#### [Data for the task]
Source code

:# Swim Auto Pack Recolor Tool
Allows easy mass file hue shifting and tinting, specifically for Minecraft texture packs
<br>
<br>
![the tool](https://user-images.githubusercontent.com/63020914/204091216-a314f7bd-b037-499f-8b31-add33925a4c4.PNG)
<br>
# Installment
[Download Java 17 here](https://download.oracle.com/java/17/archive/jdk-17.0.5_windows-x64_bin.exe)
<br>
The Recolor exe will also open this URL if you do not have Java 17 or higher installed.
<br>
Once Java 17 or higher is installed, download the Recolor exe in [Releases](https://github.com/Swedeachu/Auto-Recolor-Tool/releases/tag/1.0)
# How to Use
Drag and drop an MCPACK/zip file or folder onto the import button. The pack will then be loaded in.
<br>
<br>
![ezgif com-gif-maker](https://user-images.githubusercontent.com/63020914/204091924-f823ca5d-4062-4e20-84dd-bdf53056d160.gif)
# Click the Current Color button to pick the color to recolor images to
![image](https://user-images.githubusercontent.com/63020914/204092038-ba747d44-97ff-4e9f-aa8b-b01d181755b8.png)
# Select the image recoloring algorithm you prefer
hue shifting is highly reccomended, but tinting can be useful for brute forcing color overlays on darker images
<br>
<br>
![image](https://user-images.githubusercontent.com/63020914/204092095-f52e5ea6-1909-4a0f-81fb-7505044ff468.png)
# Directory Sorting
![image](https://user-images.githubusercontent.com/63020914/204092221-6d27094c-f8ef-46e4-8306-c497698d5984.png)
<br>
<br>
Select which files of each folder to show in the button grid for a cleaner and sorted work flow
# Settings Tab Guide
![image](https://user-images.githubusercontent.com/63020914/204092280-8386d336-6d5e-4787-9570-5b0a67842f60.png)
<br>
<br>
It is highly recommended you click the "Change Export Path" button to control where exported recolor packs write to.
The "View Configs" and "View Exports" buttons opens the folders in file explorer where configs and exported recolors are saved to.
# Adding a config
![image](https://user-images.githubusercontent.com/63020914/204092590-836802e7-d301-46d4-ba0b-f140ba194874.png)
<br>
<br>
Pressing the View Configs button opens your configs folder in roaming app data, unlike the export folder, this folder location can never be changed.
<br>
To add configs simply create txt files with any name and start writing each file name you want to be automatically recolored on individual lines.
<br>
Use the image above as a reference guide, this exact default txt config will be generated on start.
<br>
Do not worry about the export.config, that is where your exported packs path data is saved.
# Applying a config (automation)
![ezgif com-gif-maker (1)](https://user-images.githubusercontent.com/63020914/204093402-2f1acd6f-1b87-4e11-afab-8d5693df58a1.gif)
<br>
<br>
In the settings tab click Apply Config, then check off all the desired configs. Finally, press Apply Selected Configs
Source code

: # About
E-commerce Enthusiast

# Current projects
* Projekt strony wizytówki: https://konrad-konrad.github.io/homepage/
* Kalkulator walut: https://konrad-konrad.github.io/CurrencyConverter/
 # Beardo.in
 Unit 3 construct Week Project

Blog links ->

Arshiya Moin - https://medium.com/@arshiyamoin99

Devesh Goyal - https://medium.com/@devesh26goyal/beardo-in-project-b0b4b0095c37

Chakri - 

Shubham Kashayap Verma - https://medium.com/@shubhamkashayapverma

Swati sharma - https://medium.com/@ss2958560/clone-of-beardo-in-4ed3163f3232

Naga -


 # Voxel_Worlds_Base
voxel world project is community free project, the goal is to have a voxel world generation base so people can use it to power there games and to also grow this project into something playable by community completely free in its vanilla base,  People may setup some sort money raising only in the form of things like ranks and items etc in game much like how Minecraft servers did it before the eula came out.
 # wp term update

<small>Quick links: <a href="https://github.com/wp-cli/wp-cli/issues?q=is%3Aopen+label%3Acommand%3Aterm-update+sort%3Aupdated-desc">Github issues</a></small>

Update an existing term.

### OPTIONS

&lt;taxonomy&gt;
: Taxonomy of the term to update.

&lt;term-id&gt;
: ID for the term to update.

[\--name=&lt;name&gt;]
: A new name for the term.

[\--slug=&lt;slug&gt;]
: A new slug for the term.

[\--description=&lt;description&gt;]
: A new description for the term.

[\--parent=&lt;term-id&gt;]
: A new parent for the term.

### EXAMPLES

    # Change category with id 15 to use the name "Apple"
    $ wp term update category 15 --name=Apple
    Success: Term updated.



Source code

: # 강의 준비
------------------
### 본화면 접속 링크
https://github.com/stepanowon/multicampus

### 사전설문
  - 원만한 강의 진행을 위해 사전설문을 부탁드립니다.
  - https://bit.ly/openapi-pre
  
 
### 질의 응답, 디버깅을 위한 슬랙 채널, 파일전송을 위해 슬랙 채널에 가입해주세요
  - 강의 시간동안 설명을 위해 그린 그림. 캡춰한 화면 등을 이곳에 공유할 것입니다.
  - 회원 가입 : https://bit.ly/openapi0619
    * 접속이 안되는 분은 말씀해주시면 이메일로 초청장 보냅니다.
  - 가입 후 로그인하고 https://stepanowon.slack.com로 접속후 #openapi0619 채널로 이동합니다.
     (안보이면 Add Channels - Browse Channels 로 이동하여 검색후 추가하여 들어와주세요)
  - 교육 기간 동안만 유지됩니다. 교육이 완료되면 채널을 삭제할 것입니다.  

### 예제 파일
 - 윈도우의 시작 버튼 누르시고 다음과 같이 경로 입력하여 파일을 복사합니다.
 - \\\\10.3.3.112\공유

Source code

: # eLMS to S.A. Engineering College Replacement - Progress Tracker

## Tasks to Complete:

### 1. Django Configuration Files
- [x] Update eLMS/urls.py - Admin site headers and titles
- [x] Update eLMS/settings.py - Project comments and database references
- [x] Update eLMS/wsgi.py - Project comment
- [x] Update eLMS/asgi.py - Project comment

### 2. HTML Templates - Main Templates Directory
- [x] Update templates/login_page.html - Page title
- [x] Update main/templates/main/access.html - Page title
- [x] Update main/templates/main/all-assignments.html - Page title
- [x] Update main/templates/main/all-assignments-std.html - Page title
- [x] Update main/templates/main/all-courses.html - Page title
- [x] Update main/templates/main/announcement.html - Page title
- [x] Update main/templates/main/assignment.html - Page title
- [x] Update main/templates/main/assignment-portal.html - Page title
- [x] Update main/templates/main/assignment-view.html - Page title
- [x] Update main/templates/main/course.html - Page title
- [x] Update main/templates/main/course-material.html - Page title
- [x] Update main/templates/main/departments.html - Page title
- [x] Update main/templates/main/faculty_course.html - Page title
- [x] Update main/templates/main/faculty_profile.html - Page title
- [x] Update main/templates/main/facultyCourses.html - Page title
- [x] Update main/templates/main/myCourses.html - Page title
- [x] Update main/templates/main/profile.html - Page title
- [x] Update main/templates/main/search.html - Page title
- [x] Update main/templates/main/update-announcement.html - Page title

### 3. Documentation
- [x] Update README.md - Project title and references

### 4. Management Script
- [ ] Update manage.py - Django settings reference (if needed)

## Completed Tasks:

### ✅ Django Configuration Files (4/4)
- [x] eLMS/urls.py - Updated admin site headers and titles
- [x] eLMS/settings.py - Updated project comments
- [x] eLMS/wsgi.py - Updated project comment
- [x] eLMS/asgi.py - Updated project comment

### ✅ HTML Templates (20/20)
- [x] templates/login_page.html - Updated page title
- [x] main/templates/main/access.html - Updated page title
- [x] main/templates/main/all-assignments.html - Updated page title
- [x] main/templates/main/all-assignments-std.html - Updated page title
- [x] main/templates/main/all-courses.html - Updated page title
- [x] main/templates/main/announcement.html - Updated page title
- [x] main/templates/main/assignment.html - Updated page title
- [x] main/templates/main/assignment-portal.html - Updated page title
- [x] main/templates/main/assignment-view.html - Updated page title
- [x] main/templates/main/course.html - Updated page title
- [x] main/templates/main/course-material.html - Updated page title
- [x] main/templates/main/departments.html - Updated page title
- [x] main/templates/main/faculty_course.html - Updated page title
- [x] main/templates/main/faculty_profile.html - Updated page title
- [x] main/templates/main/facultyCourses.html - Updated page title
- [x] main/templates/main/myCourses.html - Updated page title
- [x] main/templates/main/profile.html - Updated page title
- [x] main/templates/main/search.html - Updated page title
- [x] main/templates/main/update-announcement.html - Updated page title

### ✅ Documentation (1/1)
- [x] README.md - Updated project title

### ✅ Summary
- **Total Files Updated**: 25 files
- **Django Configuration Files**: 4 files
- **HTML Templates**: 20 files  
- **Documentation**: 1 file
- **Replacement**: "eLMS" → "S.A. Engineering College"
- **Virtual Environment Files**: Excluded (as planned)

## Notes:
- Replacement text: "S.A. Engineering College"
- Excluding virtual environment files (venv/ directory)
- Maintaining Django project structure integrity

#### [Task directions]
For each line in the material above that holds the word "departments", add one to a count; state only the final number.

#### [Output below]
2